TASK DIRECTIONS: Write out each record below exactly as it appears, with no pictures.

SUPPLIED DATA:

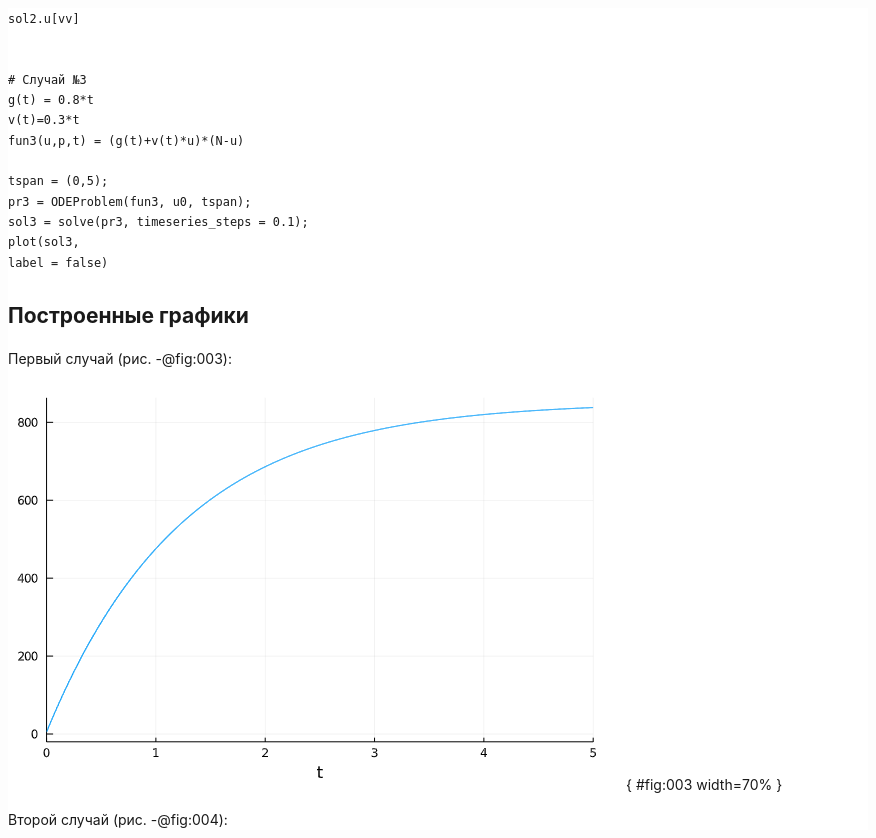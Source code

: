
 ```
sol2.u[vv]


# Случай №3
g(t) = 0.8*t
v(t)=0.3*t
fun3(u,p,t) = (g(t)+v(t)*u)*(N-u)

tspan = (0,5);
pr3 = ODEProblem(fun3, u0, tspan);
sol3 = solve(pr3, timeseries_steps = 0.1);
plot(sol3,
label = false)

```
## Построенные графики

Первый случай (рис. -@fig:003):

![График распространения информации о товаре с учетом платной рекламы и с учетом сарафанного радио. Коэффициент $\alpha 1 = 0.805$, коэффициент $\alpha 2 = 0.000023$](11.png){ #fig:003 width=70% }

Второй случай (рис. -@fig:004):
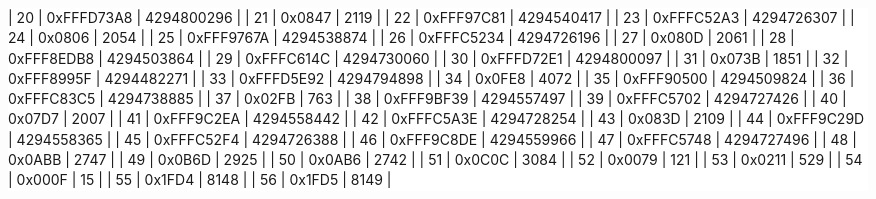 |      20 | 0xFFFD73A8  |  4294800296 |
|      21 | 0x0847      |        2119 |
|      22 | 0xFFF97C81  |  4294540417 |
|      23 | 0xFFFC52A3  |  4294726307 |
|      24 | 0x0806      |        2054 |
|      25 | 0xFFF9767A  |  4294538874 |
|      26 | 0xFFFC5234  |  4294726196 |
|      27 | 0x080D      |        2061 |
|      28 | 0xFFF8EDB8  |  4294503864 |
|      29 | 0xFFFC614C  |  4294730060 |
|      30 | 0xFFFD72E1  |  4294800097 |
|      31 | 0x073B      |        1851 |
|      32 | 0xFFF8995F  |  4294482271 |
|      33 | 0xFFFD5E92  |  4294794898 |
|      34 | 0x0FE8      |        4072 |
|      35 | 0xFFF90500  |  4294509824 |
|      36 | 0xFFFC83C5  |  4294738885 |
|      37 | 0x02FB      |         763 |
|      38 | 0xFFF9BF39  |  4294557497 |
|      39 | 0xFFFC5702  |  4294727426 |
|      40 | 0x07D7      |        2007 |
|      41 | 0xFFF9C2EA  |  4294558442 |
|      42 | 0xFFFC5A3E  |  4294728254 |
|      43 | 0x083D      |        2109 |
|      44 | 0xFFF9C29D  |  4294558365 |
|      45 | 0xFFFC52F4  |  4294726388 |
|      46 | 0xFFF9C8DE  |  4294559966 |
|      47 | 0xFFFC5748  |  4294727496 |
|      48 | 0x0ABB      |        2747 |
|      49 | 0x0B6D      |        2925 |
|      50 | 0x0AB6      |        2742 |
|      51 | 0x0C0C      |        3084 |
|      52 | 0x0079      |         121 |
|      53 | 0x0211      |         529 |
|      54 | 0x000F      |          15 |
|      55 | 0x1FD4      |        8148 |
|      56 | 0x1FD5      |        8149 |
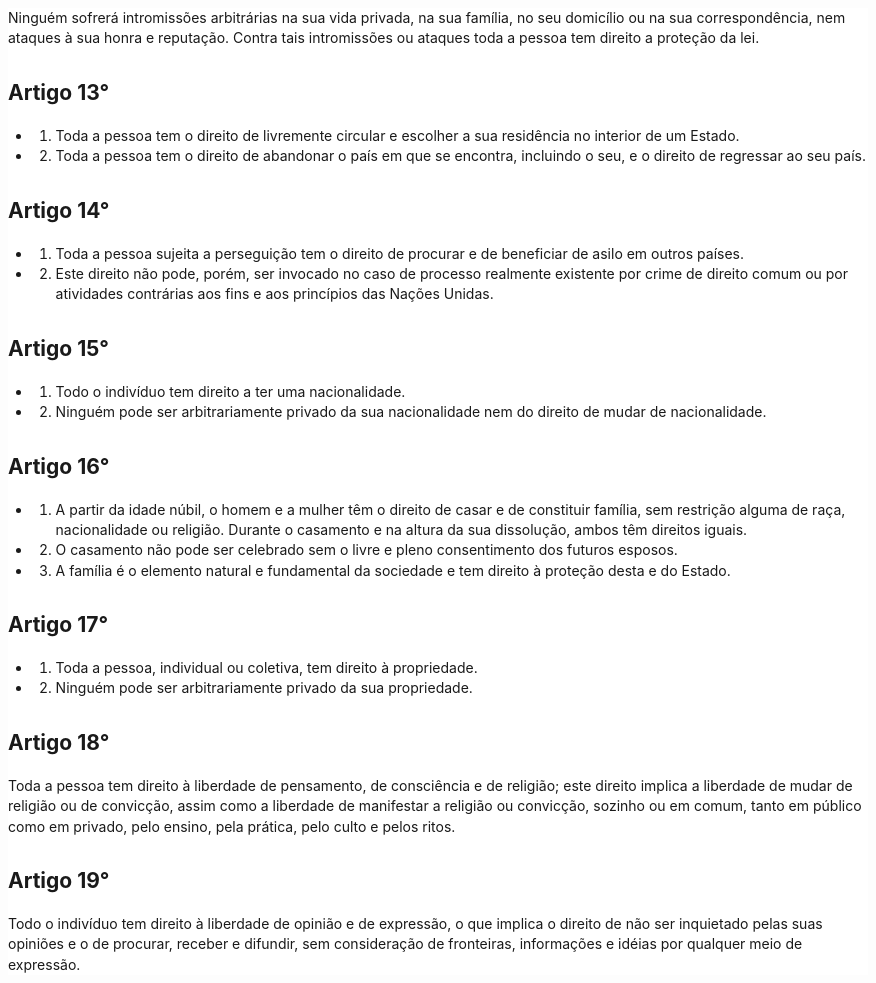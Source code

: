 Ninguém sofrerá intromissões arbitrárias na sua vida privada, na sua família, no seu domicílio ou na  sua  correspondência,  nem  ataques  à  sua  honra  e  reputação.  Contra  tais  intromissões  ou ataques toda a pessoa tem direito a proteção da lei.

## Artigo 13°

- 1. Toda a pessoa tem o direito de livremente circular e escolher a sua residência no interior de um Estado.
- 2. Toda a pessoa tem o direito de abandonar o país em que se encontra, incluindo o seu, e o direito de regressar ao seu país.

## Artigo 14°

- 1. Toda a pessoa sujeita a perseguição tem o direito de procurar e de beneficiar de asilo em outros países.
- 2. Este direito não pode, porém, ser invocado no caso de processo realmente existente por crime de direito comum ou por atividades contrárias aos fins e aos princípios das Nações Unidas.

## Artigo 15°

- 1. Todo o indivíduo tem direito a ter uma nacionalidade.
- 2. Ninguém pode ser arbitrariamente privado da sua nacionalidade nem do direito de mudar de nacionalidade.

## Artigo 16°

- 1. A partir da idade núbil, o homem e a mulher têm o direito de casar e de constituir família, sem restrição alguma de raça, nacionalidade ou religião. Durante o casamento e na altura da sua dissolução, ambos têm direitos iguais.
- 2. O  casamento  não  pode  ser  celebrado  sem  o  livre  e  pleno  consentimento  dos  futuros esposos.
- 3. A família é o elemento natural e fundamental da sociedade e tem direito à proteção desta e do Estado.

## Artigo 17°

- 1. Toda a pessoa, individual ou coletiva, tem direito à propriedade.
- 2. Ninguém pode ser arbitrariamente privado da sua propriedade.

## Artigo 18°

Toda a pessoa tem direito à liberdade de pensamento, de consciência e de religião; este direito implica a liberdade de mudar de religião ou de convicção, assim como a liberdade de manifestar a religião ou convicção, sozinho ou em comum, tanto em público como em privado, pelo ensino, pela prática, pelo culto e pelos ritos.

## Artigo 19°

Todo o indivíduo tem direito à liberdade de opinião e de expressão, o que implica o direito  de  não  ser  inquietado  pelas  suas  opiniões  e  o  de  procurar,  receber  e  difundir,  sem consideração de fronteiras, informações e idéias por qualquer meio de expressão.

SOLUTION TO THIS TASK:
Source code

:
 ```
sol2.u[vv]


# Случай №3
g(t) = 0.8*t
v(t)=0.3*t
fun3(u,p,t) = (g(t)+v(t)*u)*(N-u)

tspan = (0,5);
pr3 = ODEProblem(fun3, u0, tspan);
sol3 = solve(pr3, timeseries_steps = 0.1);
plot(sol3,
label = false)

```
## Построенные графики

Первый случай (рис. -@fig:003):

![График распространения информации о товаре с учетом платной рекламы и с учетом сарафанного радио. Коэффициент $\alpha 1 = 0.805$, коэффициент $\alpha 2 = 0.000023$](11.png){ #fig:003 width=70% }

Второй случай (рис. -@fig:004):
 |      20 | 0xFFFD73A8  |  4294800296 |
|      21 | 0x0847      |        2119 |
|      22 | 0xFFF97C81  |  4294540417 |
|      23 | 0xFFFC52A3  |  4294726307 |
|      24 | 0x0806      |        2054 |
|      25 | 0xFFF9767A  |  4294538874 |
|      26 | 0xFFFC5234  |  4294726196 |
|      27 | 0x080D      |        2061 |
|      28 | 0xFFF8EDB8  |  4294503864 |
|      29 | 0xFFFC614C  |  4294730060 |
|      30 | 0xFFFD72E1  |  4294800097 |
|      31 | 0x073B      |        1851 |
|      32 | 0xFFF8995F  |  4294482271 |
|      33 | 0xFFFD5E92  |  4294794898 |
|      34 | 0x0FE8      |        4072 |
|      35 | 0xFFF90500  |  4294509824 |
|      36 | 0xFFFC83C5  |  4294738885 |
|      37 | 0x02FB      |         763 |
|      38 | 0xFFF9BF39  |  4294557497 |
|      39 | 0xFFFC5702  |  4294727426 |
|      40 | 0x07D7      |        2007 |
|      41 | 0xFFF9C2EA  |  4294558442 |
|      42 | 0xFFFC5A3E  |  4294728254 |
|      43 | 0x083D      |        2109 |
|      44 | 0xFFF9C29D  |  4294558365 |
|      45 | 0xFFFC52F4  |  4294726388 |
|      46 | 0xFFF9C8DE  |  4294559966 |
|      47 | 0xFFFC5748  |  4294727496 |
|      48 | 0x0ABB      |        2747 |
|      49 | 0x0B6D      |        2925 |
|      50 | 0x0AB6      |        2742 |
|      51 | 0x0C0C      |        3084 |
|      52 | 0x0079      |         121 |
|      53 | 0x0211      |         529 |
|      54 | 0x000F      |          15 |
|      55 | 0x1FD4      |        8148 |
|      56 | 0x1FD5      |        8149 |
Source code

: Ninguém sofrerá intromissões arbitrárias na sua vida privada, na sua família, no seu domicílio ou na  sua  correspondência,  nem  ataques  à  sua  honra  e  reputação.  Contra  tais  intromissões  ou ataques toda a pessoa tem direito a proteção da lei.

## Artigo 13°

- 1. Toda a pessoa tem o direito de livremente circular e escolher a sua residência no interior de um Estado.
- 2. Toda a pessoa tem o direito de abandonar o país em que se encontra, incluindo o seu, e o direito de regressar ao seu país.

## Artigo 14°

- 1. Toda a pessoa sujeita a perseguição tem o direito de procurar e de beneficiar de asilo em outros países.
- 2. Este direito não pode, porém, ser invocado no caso de processo realmente existente por crime de direito comum ou por atividades contrárias aos fins e aos princípios das Nações Unidas.

## Artigo 15°

- 1. Todo o indivíduo tem direito a ter uma nacionalidade.
- 2. Ninguém pode ser arbitrariamente privado da sua nacionalidade nem do direito de mudar de nacionalidade.

## Artigo 16°

- 1. A partir da idade núbil, o homem e a mulher têm o direito de casar e de constituir família, sem restrição alguma de raça, nacionalidade ou religião. Durante o casamento e na altura da sua dissolução, ambos têm direitos iguais.
- 2. O  casamento  não  pode  ser  celebrado  sem  o  livre  e  pleno  consentimento  dos  futuros esposos.
- 3. A família é o elemento natural e fundamental da sociedade e tem direito à proteção desta e do Estado.

## Artigo 17°

- 1. Toda a pessoa, individual ou coletiva, tem direito à propriedade.
- 2. Ninguém pode ser arbitrariamente privado da sua propriedade.

## Artigo 18°

Toda a pessoa tem direito à liberdade de pensamento, de consciência e de religião; este direito implica a liberdade de mudar de religião ou de convicção, assim como a liberdade de manifestar a religião ou convicção, sozinho ou em comum, tanto em público como em privado, pelo ensino, pela prática, pelo culto e pelos ritos.

## Artigo 19°

Todo o indivíduo tem direito à liberdade de opinião e de expressão, o que implica o direito  de  não  ser  inquietado  pelas  suas  opiniões  e  o  de  procurar,  receber  e  difundir,  sem consideração de fronteiras, informações e idéias por qualquer meio de expressão.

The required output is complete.